Dal libro del profeta Baruc (Bar 5,1-9)
Deponi, o Gerusalemme, la
veste del lutto e dell’afflizione, rivèstiti dello splendore della gloria che
ti viene da Dio per sempre. Avvolgiti nel manto della giustizia di Dio, metti
sul tuo capo il diadema di gloria dell’Eterno, perché Dio mostrerà il tuo
splendore a ogni creatura sotto il cielo. Sarai chiamata da Dio per sempre:
«Pace di giustizia» e «Gloria di pietà». Sorgi, o Gerusalemme, sta’ in piedi
sull’altura e guarda verso oriente; vedi i tuoi figli riuniti, dal tramonto del
sole fino al suo sorgere, alla parola del Santo, esultanti per il ricordo di
Dio. Si sono allontanati da te a piedi, incalzati dai nemici; ora Dio te li
riconduce in trionfo come sopra un trono regale. Poiché Dio ha deciso di
spianare ogni alta montagna e le rupi perenni, di colmare le valli livellando
il terreno, perché Israele proceda sicuro sotto la gloria di Dio. Anche le
selve e ogni albero odoroso hanno fatto ombra a Israele per comando di Dio.

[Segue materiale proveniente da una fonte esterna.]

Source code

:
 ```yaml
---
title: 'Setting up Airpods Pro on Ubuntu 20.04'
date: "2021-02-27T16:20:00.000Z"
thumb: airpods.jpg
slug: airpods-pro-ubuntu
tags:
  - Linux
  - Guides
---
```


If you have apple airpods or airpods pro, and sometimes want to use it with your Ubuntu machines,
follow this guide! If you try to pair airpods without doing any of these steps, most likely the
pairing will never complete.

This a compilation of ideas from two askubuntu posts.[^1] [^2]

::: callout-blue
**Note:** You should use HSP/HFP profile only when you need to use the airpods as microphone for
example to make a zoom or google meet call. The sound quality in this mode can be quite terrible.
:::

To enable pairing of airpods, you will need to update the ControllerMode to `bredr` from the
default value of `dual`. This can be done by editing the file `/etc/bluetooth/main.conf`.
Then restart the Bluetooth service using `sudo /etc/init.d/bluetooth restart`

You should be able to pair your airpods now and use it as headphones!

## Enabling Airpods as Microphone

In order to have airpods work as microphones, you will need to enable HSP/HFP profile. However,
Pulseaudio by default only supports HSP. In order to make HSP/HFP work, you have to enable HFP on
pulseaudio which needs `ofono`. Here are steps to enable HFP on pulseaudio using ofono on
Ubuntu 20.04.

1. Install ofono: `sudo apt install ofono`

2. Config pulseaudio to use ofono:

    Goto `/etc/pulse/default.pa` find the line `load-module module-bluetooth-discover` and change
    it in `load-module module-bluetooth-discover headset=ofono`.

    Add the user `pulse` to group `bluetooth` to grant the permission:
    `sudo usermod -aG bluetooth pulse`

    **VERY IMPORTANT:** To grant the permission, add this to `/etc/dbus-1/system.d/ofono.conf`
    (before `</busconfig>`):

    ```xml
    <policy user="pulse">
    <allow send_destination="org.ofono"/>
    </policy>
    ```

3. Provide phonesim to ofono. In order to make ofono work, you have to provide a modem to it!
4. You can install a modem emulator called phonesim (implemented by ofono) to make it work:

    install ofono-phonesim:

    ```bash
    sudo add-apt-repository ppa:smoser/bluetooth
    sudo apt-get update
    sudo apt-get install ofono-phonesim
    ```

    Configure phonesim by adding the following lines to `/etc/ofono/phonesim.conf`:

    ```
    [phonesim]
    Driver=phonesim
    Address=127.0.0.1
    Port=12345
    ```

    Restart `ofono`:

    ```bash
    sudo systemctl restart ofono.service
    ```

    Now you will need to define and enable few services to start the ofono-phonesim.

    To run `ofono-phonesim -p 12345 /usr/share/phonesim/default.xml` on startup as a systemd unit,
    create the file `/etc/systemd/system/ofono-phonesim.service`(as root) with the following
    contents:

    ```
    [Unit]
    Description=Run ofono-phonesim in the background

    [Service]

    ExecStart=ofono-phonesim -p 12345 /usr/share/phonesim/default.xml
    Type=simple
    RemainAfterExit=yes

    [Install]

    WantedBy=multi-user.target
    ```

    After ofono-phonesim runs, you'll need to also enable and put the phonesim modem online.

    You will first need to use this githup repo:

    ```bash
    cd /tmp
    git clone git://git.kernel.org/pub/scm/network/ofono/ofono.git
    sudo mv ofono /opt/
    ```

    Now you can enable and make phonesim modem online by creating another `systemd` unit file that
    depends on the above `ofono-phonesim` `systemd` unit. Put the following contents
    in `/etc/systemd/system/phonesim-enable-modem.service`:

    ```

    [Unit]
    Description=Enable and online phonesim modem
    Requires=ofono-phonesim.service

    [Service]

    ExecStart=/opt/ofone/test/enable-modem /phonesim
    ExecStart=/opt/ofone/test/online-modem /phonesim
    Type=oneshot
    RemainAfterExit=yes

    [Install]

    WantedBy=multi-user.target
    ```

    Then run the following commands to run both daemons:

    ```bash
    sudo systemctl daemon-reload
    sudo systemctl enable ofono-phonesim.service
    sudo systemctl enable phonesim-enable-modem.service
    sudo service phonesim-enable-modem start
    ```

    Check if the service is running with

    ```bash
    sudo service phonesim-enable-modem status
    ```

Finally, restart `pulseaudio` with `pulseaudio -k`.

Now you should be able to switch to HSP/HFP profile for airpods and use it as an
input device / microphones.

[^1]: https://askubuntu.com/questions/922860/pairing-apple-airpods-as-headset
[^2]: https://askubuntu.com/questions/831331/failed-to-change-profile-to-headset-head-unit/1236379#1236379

Perché Dio ricondurrà Israele con gioia alla luce della sua gloria, con la
misericordia e la giustizia che vengono da lui.
Dalla lettera di san Paolo apostolo ai Filippési (Fil 1,4-6.8-11)
Fratelli, sempre, quando
prego per tutti voi, lo faccio con gioia a motivo della vostra cooperazione per
il Vangelo, dal primo giorno fino al presente. Sono persuaso che colui il quale
ha iniziato in voi quest’opera buona, la porterà a compimento fino al giorno di
Cristo Gesù. Infatti Dio mi è testimone del vivo desiderio che nutro per tutti
voi nell’amore di Cristo Gesù. E perciò prego che la vostra carità cresca
sempre più in conoscenza e in pieno discernimento, perché possiate distinguere
ciò che è meglio ed essere integri e irreprensibili per il giorno di Cristo,
ricolmi di quel frutto di giustizia che si ottiene per mezzo di Gesù Cristo, a
gloria e lode di Dio.
Dal Vangelo secondo Luca (Lc 3,1-6)
Nell’anno quindicesimo
dell’impero di Tiberio Cesare, mentre Ponzio Pilato era governatore della
Giudea, Erode tetràrca della Galilea, e Filippo, suo fratello, tetràrca
dell’Iturèa e della Traconìtide, e Lisània tetràrca dell’Abilène, sotto i sommi
sacerdoti Anna e Càifa, la parola di Dio venne su Giovanni, figlio di Zaccarìa,
nel deserto. Egli percorse tutta la regione del Giordano, predicando un
battesimo di conversione per il perdono dei peccati, com’è scritto nel libro
degli oracoli del profeta Isaìa: «Voce di uno che grida nel deserto: Preparate
la via del Signore, raddrizzate i suoi sentieri! Ogni burrone sarà riempito,
ogni monte e ogni colle sarà abbassato; le vie tortuose diverranno diritte e
quelle impervie, spianate. Ogni uomo vedrà la salvezza di Dio!».
In
questa Seconda Domenica di Avvento, la Chiesa ci introduce – con le sue letture
– in un clima di attesa decisamente più luminoso di quello presentato la
settimana scorsa da Lc 21:
-
«Deponi, o
Gerusalemme, la veste del lutto e dell’afflizione, rivèstiti dello splendore
della gloria che ti viene da Dio per sempre» – proclama il profeta Baruc;
-
«Ogni uomo vedrà
la salvezza di Dio!» – gli fa eco Isaia, citato da Luca…
-
E Paolo, nella
sua lettera ai Filippesi, non è da meno: «Sono persuaso che colui il quale ha
iniziato in voi quest’opera buona, la porterà a compimento fino al giorno di
Cristo Gesù».
Tutta questa effervescenza
ovviamente è legata al mistero del Natale di Gesù che – con l’Avvento – ci
prepariamo ad accogliere; eppure l’attenzione non è ancora posta precisamente
su di Lui: la Chiesa infatti ci invita a concentrarci (e lo farà per due
domeniche di seguito) sul Precursore, su Giovanni.
Questo dato è molto
interessante: la Chiesa infatti – per parlare della venuta di Gesù – invita
sempre a farlo passando da Giovanni Battista.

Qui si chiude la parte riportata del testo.